1°) de prononcer la décharge des cotisations primitives de cotisation foncière des entreprises, et des taxes annexes auxquelles elle a été assujettie au titre de l'année 2020, dans les rôles de la commune de Mâcon ;

2°) de mettre à la charge de l'Etat la somme de 5 000 euros au titre de l'article L. 761-1 du code de justice administrative🏛.

Elle soutient que :

- sa réclamation ne tendait pas à la contestation des coefficients de localisation ;

- elle doit bénéficier, au titre de l'année 2020, des mécanismes de planchonnement et de lissage sur la base d'un coefficient de localisation égal à 1,3, applicable dès l'imposition de 2017, dès lors que la fixation à 1,3 de ce coefficient de localisation à compter de l'imposition due au titre de l'année 2019 ne résulte pas d'un changement de circonstances ou de faits, mais d'une erreur commise par la commission départementale des valeurs locatives des locaux professionnels ;

- le refus de lui accorder le dégrèvement sollicité constitue une rupture d'égalité entre les contribuables dont les valeurs locatives ont été correctement évaluées dès l'année 2017, et les contribuables pour lesquels le coefficient de localisation n'a été fixé qu'à compter d'une année ultérieure.
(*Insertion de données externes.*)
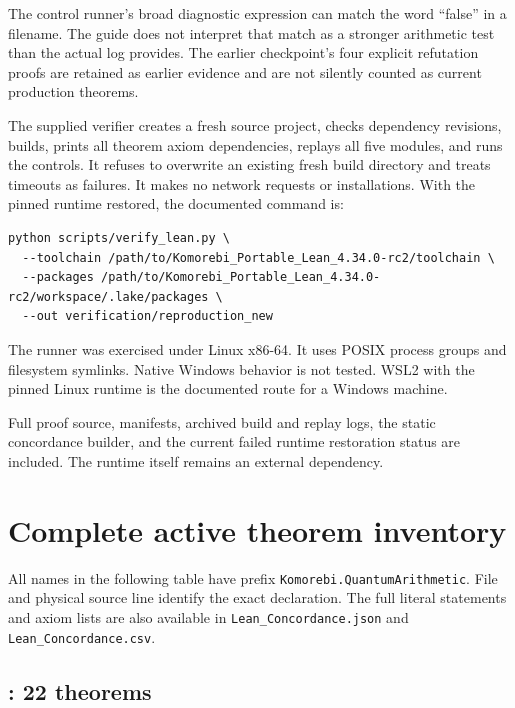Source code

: The control runner's broad diagnostic expression can match the word ``false''
in a filename. The guide does not interpret that match as a stronger arithmetic
test than the actual log provides. The earlier checkpoint's four explicit
refutation proofs are retained as earlier evidence and are not silently counted
as current production theorems.

The supplied verifier creates a fresh source project, checks dependency revisions,
builds, prints all theorem axiom dependencies, replays all five modules, and runs
the controls. It refuses to overwrite an existing fresh build directory and
treats timeouts as failures. It makes no network requests or installations.
With the pinned runtime restored, the documented command is:

\begin{Verbatim}[breaklines=true,fontsize=\footnotesize]
python scripts/verify_lean.py \
  --toolchain /path/to/Komorebi_Portable_Lean_4.34.0-rc2/toolchain \
  --packages /path/to/Komorebi_Portable_Lean_4.34.0-rc2/workspace/.lake/packages \
  --out verification/reproduction_new
\end{Verbatim}
The runner was exercised under Linux x86-64. It uses POSIX process groups and
filesystem symlinks. Native Windows behavior is not tested. WSL2 with the pinned
Linux runtime is the documented route for a Windows machine.

Full proof source, manifests, archived build and replay logs, the static
concordance builder, and the current failed runtime restoration status are
included. The runtime itself remains an external dependency.

\section{Complete active theorem inventory}
All names in the following table have prefix
\texttt{Komorebi.QuantumArithmetic}. File and physical source line identify the
exact declaration. The full literal statements and axiom lists are also available
in \texttt{Lean\_Concordance.json} and \texttt{Lean\_Concordance.csv}.

\Needspace{10\baselineskip}
\subsection{\texttt{\detokenize{QuantumArithmeticBridge}}: 22 theorems}

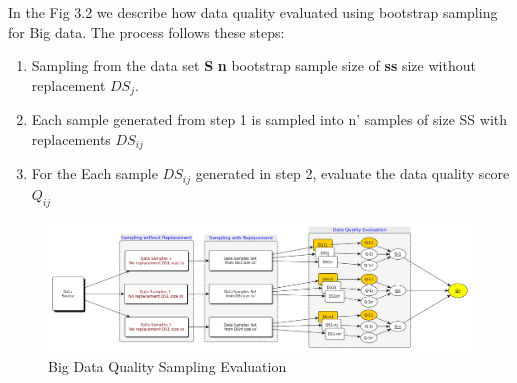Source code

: In the Fig 3.2 we describe how data quality evaluated using bootstrap sampling for Big data. The process
follows these steps: 

\begin{enumerate}
	\item {Sampling from the data set \textbf{S} \textbf{n} bootstrap sample size of \textbf{ss} size without replacement \textbf{$DS_j$}. }
	\item {Each sample generated from step 1 is sampled into n' samples of size SS with replacements $DS_{ij}$}
	\item {For the Each sample \textbf{$DS_{ij}$} generated in step 2, evaluate the data quality score $Q_{ij}$}	
\end{enumerate}


\begin{figure}[h]
	\vspace*{-.1in}
	\hspace*{-.6in}
	\centering
	\includegraphics[scale=.38]{big-data-quality-sampling-evaluation}
	\caption{Big Data Quality Sampling Evaluation}    
\end{figure}

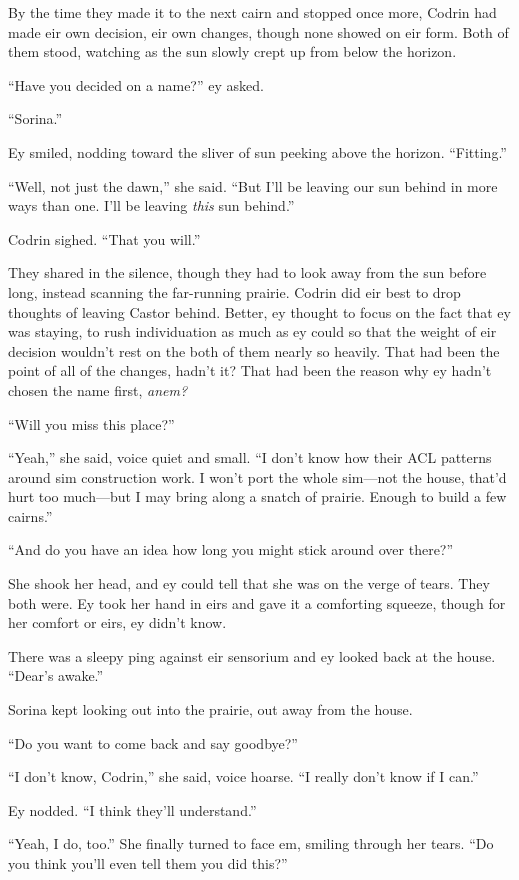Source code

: By the time they made it to the next cairn and stopped once more, Codrin had made eir own decision, eir own changes, though none showed on eir form. Both of them stood, watching as the sun slowly crept up from below the horizon.

``Have you decided on a name?'' ey asked.

``Sorina.''

Ey smiled, nodding toward the sliver of sun peeking above the horizon. ``Fitting.''

``Well, not just the dawn,'' she said. ``But I'll be leaving our sun behind in more ways than one. I'll be leaving \emph{this} sun behind.''

Codrin sighed. ``That you will.''

They shared in the silence, though they had to look away from the sun before long, instead scanning the far-running prairie. Codrin did eir best to drop thoughts of leaving Castor behind. Better, ey thought to focus on the fact that ey was staying, to rush individuation as much as ey could so that the weight of eir decision wouldn't rest on the both of them nearly so heavily. That had been the point of all of the changes, hadn't it? That had been the reason why ey hadn't chosen the name first, \emph{anem?}

``Will you miss this place?''

``Yeah,'' she said, voice quiet and small. ``I don't know how their ACL patterns around sim construction work. I won't port the whole sim—not the house, that'd hurt too much—but I may bring along a snatch of prairie. Enough to build a few cairns.''

``And do you have an idea how long you might stick around over there?''

She shook her head, and ey could tell that she was on the verge of tears. They both were. Ey took her hand in eirs and gave it a comforting squeeze, though for her comfort or eirs, ey didn't know.

There was a sleepy ping against eir sensorium and ey looked back at the house. ``Dear's awake.''

Sorina kept looking out into the prairie, out away from the house.

``Do you want to come back and say goodbye?''

``I don't know, Codrin,'' she said, voice hoarse. ``I really don't know if I can.''

Ey nodded. ``I think they'll understand.''

``Yeah, I do, too.'' She finally turned to face em, smiling through her tears. ``Do you think you'll even tell them you did this?''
Par deux mémoires en défense, enregistrés les 9 août et 3 octobre 2022, ce dernier mémoire n'ayant pas été communiqué, le directeur régional des finances publiques de Bourgogne-Franche-Comté et du département de la Côte-d'Or conclut au rejet de la requête.

Il soutient que les moyens soulevés par la société requérante ne sont pas fondés.
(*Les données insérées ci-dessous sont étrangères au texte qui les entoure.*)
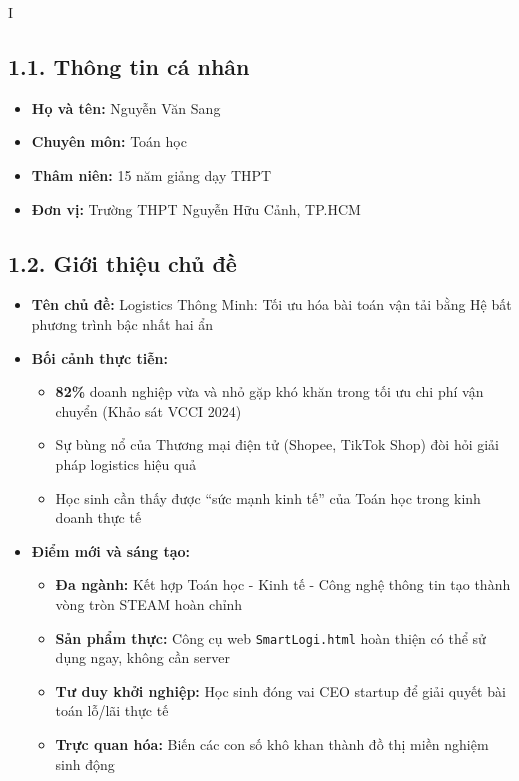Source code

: \documentclass[12pt,a4paper]{article}
\begin{document}
\tableofcontents
\thispagestyle{empty}

\begin{competitionsection}{I}
\vspace{0.5cm}
\subsection*{1.1. Thông tin cá nhân}
\begin{itemize}[leftmargin=*,noitemsep]
\item \textbf{Họ và tên:} Nguyễn Văn Sang
\item \textbf{Chuyên môn:} Toán học
\item \textbf{Thâm niên:} 15 năm giảng dạy THPT
\item \textbf{Đơn vị:} Trường THPT Nguyễn Hữu Cảnh, TP.HCM
\end{itemize}

\subsection*{1.2. Giới thiệu chủ đề}
\begin{itemize}[leftmargin=*,noitemsep]
\item \textbf{Tên chủ đề:} \textcolor{accent}{Logistics Thông Minh: Tối ưu hóa bài toán vận tải bằng Hệ bất phương trình bậc nhất hai ẩn}
\item \textbf{Bối cảnh thực tiễn:}
    \begin{itemize}
    \item \textbf{82\%} doanh nghiệp vừa và nhỏ gặp khó khăn trong tối ưu chi phí vận chuyển (Khảo sát VCCI 2024)
    \item Sự bùng nổ của Thương mại điện tử (Shopee, TikTok Shop) đòi hỏi giải pháp logistics hiệu quả
    \item Học sinh cần thấy được ``sức mạnh kinh tế'' của Toán học trong kinh doanh thực tế
    \end{itemize}
\item \textbf{Điểm mới và sáng tạo:}
    \begin{itemize}
    \item \textbf{Đa ngành:} Kết hợp Toán học - Kinh tế - Công nghệ thông tin tạo thành vòng tròn STEAM hoàn chỉnh
    \item \textbf{Sản phẩm thực:} Công cụ web \texttt{SmartLogi.html} hoàn thiện có thể sử dụng ngay, không cần server
    \item \textbf{Tư duy khởi nghiệp:} Học sinh đóng vai CEO startup để giải quyết bài toán lỗ/lãi thực tế
    \item \textbf{Trực quan hóa:} Biến các con số khô khan thành đồ thị miền nghiệm sinh động
    \end{itemize}
\end{itemize}


\end{competitionsection}
\end{document}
Les parties ont été informées par une lettre du 9 août 2022 que cette affaire était susceptible, à compter du 26 septembre 2022, de faire l'objet d'une clôture d'instruction à effet immédiat en application des dispositions de l'article R. 611-11-1 du code de justice administrative🏛.
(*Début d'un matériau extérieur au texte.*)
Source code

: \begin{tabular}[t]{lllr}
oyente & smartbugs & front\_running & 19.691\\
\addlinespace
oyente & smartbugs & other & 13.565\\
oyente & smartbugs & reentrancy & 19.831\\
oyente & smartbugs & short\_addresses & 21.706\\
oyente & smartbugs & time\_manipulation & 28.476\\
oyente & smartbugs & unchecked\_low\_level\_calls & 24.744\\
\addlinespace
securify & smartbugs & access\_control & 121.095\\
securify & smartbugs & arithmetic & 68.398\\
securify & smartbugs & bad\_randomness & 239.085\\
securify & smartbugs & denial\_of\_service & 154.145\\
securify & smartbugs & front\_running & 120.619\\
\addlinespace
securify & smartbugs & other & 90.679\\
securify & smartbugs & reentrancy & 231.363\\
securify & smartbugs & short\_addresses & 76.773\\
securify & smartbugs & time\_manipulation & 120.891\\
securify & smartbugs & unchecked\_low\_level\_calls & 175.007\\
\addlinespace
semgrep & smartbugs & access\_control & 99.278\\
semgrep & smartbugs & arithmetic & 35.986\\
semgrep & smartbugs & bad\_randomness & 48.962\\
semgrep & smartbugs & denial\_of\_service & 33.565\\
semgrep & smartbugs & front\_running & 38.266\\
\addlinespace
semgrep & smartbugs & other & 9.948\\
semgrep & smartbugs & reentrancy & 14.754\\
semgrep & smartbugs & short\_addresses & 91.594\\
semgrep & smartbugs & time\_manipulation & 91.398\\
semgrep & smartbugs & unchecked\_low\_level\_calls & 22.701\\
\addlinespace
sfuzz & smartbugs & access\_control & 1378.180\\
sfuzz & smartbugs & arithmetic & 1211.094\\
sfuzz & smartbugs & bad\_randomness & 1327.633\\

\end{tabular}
La clôture de l'instruction a été fixée au 3 octobre 2022 par ordonnance du même jour.

Vu les autres pièces du dossier.

Vu :

- l'ordonnance n°58-1067 du 7 novembre 1958🏛 ;

- le code général des impôts et le livre des procédures fiscales🏛 ;

- le code de justice administrative.

Les parties ont été régulièrement averties du jour de l'audience.

Ont été entendus au cours de l'audience publique :

- le rapport de M. B A,

- et les conclusions de Mme Mélody Desseix, rapporteure publique.

Considérant ce qui suit :

1. La société anonyme (SA) Leroy Merlin France est propriétaire de locaux commerciaux sis 448 rue Jacquard à Mâcon en Saône-et-Loire, pour lesquels elle a été assujettie à la cotisation foncière des entreprises et aux taxes annexes à cette taxe, au titre de l'année 2020, à raison d'une somme de 84 375 euros. Par une décision explicite du 24 février 2022, l'administration fiscale a rejeté la réclamation contentieuse du 29 décembre 2021 de la société. Par sa requête, la SA Leroy Merlin France demande au tribunal la décharge de cette imposition primitive.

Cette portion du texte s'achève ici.